> [Required action] Read through the records below and copy each line that uses the word "textdegree".

> [Data]
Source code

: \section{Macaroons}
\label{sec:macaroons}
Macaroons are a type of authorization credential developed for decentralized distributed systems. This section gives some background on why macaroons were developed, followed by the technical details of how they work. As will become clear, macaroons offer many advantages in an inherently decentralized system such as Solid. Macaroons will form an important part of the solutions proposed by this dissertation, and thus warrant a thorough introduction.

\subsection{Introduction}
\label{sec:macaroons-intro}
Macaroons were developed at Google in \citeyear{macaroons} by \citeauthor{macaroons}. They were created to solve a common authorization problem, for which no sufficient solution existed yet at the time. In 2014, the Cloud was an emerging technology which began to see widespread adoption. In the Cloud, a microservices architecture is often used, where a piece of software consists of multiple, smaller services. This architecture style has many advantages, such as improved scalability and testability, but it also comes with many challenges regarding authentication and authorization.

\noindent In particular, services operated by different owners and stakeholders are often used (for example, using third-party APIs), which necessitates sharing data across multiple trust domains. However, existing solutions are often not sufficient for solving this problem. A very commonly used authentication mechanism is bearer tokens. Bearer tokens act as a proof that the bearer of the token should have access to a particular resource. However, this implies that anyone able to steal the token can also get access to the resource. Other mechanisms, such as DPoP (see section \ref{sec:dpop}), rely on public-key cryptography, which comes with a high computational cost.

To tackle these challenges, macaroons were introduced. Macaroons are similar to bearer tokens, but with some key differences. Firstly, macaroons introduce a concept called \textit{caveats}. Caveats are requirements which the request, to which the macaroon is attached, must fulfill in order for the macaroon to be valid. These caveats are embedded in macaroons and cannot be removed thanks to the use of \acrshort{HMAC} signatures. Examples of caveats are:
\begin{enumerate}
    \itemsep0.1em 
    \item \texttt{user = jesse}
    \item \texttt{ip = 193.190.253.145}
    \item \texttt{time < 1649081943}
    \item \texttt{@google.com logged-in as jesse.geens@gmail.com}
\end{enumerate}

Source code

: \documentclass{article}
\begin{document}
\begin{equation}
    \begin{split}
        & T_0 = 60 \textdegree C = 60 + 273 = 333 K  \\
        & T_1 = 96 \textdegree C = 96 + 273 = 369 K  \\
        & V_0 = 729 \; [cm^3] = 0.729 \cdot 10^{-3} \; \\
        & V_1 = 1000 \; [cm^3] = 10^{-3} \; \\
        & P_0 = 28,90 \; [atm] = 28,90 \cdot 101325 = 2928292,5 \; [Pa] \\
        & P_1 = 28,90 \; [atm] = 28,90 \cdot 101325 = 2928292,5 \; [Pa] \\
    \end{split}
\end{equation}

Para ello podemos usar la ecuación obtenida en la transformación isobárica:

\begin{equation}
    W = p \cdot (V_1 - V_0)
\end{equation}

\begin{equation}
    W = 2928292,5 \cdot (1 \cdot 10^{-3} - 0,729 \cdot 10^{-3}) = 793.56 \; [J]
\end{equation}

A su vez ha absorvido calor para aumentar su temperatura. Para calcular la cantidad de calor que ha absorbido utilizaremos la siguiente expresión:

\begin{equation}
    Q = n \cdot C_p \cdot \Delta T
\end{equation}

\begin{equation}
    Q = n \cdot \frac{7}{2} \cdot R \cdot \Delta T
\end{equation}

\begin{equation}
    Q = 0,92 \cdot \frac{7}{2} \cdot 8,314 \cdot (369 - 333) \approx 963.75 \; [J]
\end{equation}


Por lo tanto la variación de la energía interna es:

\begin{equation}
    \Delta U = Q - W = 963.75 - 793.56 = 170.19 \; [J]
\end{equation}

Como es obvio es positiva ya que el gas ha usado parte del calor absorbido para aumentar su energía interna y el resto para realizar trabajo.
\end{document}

> [Completed task]
        & T_0 = 60 \textdegree C = 60 + 273 = 333 K  \\
        & T_1 = 96 \textdegree C = 96 + 273 = 369 K  \\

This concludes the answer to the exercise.